С тех пор он жил от похода до похода.
Звали его Хаэль.
Ухаживать за девушками он не умел и все они казались ему одинаково красивыми. Непонятно только, почему нужно связать жизнь лишь с одной из них.
Когда возникала потребность в сексе, всегда можно было купить одну из закутанных в покрывала шниц, сидящих за границей стана, и готовых за золотушку успокоить истосковавшегося воина.
В одном из походов Хаэль увидел молодую девушку, открывшую лицо и ненароком попавшуюся ему на пути. В их племени, — девушки чужакам лица не открывали. Если только не хотели познакомиться поближе.
Кровь будоражил восторг победы, сдобренный фляжкой вина. Пить в бою запрещалось. Но то ведь в бою. А он праздновал победу. Все равно ведь соберутся вечером всем племенем и будут славить Неназываемого, восхваляя его воинов. Он просто немного предвосхитил.
И Хаэль решил, что по законам войны, то, что хочешь взять, — можно взять. Хотя грабить и насиловать в походе категорически запрещалось. Но ведь это не насилие, — если по согласию?
Он даже спросил, заглядывая в темные омуты глаз, — Ты согласна, милая?
Девушка была тонкой, смуглой, чернобровой, и ее слабые попытки вырваться Хаэль расценил скорее, как кокетство, чем как серьезное сопротивление.
Бросив её на сено, борясь и распаляясь еще больше, воин навалился на девушку, прижав к земле всем телом и покрывая поцелуями шею.
А потом задрав подол, проник рукой в промежность, ощутив такой сводящий с ума жар, что просто развел ей ноги, фиксируя, и поплевав на ладонь, проник в неё пальцем.
— Тебе понравится, вот увидишь, — убеждал он скорее себя, чем её, и растерев слюну по стоящему колом члену, направляя его в промежность, резко проник внутрь, теряя остатки самоконтроля, от этой невозможной узости, задыхаясь от чего-то щемящего, неизведанного ранее.
Ее болезненный стон от первого проникновения слегка отрезвил его, заставляя понять, что перед ним девственница, но потом огонь от недавней победы, все еще бурлящий в крови смел остатки разума, вырываясь наружу и мужчина забыл обо всем.
— Я стараюсь быть ласковым, — пыхтел он ей в ухо, вдыхая легкий аромат пота, какой-то травы, покрывая поцелуями ее лицо, слизывая слезы со смуглых щек. Чтобы девушка не кричала, пришлось зажать ей рот ладонью.
Ухаживать он не умел. Продажные женщины, горячие и влажные, всегда готовы были принять его без всяких ухаживаний. Поглядывая на него зазывно, они никогда не требовали никаких слов, прелюдий или обещаний, — все было просто и быстро.

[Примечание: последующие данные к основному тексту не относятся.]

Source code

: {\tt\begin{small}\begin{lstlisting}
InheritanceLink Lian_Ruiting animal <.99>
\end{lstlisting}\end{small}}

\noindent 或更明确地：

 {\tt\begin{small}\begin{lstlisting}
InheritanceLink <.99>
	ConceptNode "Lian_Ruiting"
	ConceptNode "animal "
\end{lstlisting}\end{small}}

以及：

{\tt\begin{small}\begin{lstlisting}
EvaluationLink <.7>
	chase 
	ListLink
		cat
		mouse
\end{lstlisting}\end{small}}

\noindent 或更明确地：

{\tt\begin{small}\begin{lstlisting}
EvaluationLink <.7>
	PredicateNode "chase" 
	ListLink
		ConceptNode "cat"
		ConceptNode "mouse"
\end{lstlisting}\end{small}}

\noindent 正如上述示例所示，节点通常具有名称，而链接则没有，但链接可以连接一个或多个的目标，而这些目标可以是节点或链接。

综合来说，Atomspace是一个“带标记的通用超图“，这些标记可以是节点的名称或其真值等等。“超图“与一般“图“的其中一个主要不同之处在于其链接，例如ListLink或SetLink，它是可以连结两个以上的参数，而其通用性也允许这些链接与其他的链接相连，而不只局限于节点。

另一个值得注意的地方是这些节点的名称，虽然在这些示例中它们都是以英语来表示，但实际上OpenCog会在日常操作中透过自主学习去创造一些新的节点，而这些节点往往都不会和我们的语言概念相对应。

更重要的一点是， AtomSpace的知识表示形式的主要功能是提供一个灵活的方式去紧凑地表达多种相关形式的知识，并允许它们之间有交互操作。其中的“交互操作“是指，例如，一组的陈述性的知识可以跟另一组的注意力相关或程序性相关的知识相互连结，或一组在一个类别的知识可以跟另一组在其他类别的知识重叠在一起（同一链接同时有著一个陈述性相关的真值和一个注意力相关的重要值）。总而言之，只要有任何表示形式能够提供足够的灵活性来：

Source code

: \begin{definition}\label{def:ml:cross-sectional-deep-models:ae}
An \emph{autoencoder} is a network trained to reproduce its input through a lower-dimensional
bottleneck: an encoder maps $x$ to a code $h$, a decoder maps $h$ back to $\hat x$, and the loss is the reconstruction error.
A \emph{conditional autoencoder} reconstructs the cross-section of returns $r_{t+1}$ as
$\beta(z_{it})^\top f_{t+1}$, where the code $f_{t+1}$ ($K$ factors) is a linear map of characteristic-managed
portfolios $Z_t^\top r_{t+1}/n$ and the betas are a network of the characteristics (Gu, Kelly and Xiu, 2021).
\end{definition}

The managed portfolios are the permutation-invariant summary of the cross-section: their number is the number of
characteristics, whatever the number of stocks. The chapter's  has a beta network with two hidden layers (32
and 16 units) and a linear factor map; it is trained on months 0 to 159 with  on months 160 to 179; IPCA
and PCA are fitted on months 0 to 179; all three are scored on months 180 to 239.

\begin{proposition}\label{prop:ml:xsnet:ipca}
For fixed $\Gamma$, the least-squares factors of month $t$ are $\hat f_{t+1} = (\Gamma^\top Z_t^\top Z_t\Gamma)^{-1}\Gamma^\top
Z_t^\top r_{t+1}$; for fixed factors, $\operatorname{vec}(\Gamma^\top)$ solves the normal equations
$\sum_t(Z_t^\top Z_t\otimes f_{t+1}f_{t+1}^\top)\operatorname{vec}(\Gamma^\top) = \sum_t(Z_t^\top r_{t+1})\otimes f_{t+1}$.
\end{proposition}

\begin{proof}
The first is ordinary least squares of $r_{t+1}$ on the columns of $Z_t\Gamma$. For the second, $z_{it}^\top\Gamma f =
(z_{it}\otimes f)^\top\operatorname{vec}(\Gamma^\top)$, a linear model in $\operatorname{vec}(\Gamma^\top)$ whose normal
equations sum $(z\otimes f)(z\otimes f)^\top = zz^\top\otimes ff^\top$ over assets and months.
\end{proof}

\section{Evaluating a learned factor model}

В полутемном сарае пахло животными, сено кололо колени, а он вколачивался в широко разведенные бедра, и девушка, застывшая под ним, казалась ему самой чистой, нежной и лучшей из тех, с кем он был.
Бурно кончив, он отпустил ее, медленно приходя в себя, вытер свой член подолом ее юбки.
— Я возьму тебя с собой, — сказал, приподнимаясь на локтях и пытаясь заглянуть ей в глаза. Глаза, в которых стояли слезы.
— Я возьму тебя в стан и сделаю своей парой. Она отвернулась. Темные волосы рассыпались по сену.
Хаэль оправил одежду, вытер девушке ноги внутренней стороной юбки, подхватил на руки и вышел из сарая.
Дара лежала без чувств уже почти месяц. Приходилось лечить ее наложением рук, питая собственной силой, но она словно таяла на глазах. Глаза её запали, щеки ввалились, губы запеклись.
Иногда, ненадолго приходя в себя, она смотрела на него мутным взглядом, без малейших признаков осознания. Эти короткие мгновения он боялся пропустить, потому что лишь тогда можно было влить в нее немного питательного отвара. Хаэль боялся, что девушка уже находится одной ногой в мире грядущего.
Медленно обтирая влажной тканью безжизненное тело, расчесывая потускневшие, некогда золотые волосы, вглядываясь в черноту теней под глазами, он не понимал сути её поступка, не мог никак повлиять на совершенное ею. И занимаясь всеми этими, вдруг свалившимися на него обязанностями, занявшими все его дни и даже ночи, — не испытывал к ней поначалу ничего, кроме жалости. На шее ее висел небольшой черный камень, глубокий как ночь. И Хаэль не рисковал даже дотрагиваться до него.
Иногда он чувствовал себя её отцом. Тем, кем судьба не дала ему стать. Человеком, ценность жизни которого, менее ценна, чем жизнь его ребенка.
Но постепенно, совершая все эти обыденные, в общем-то вещи, вступил в настоящую борьбу со смертью, выхаживал её также, как выхаживал смертельно раненых братьев по оружию, не позволяя себе даже тени мысли о поражении и входя в азарт, как когда-то входил в азарт битвы.
Теперь он вел войну со смертью, и уже вкладывал в свои действия совершенно другие намерения. Намерение воина, отвоевывающего чужую жизнь. Намерение отца, борющегося за жизнь ребенка.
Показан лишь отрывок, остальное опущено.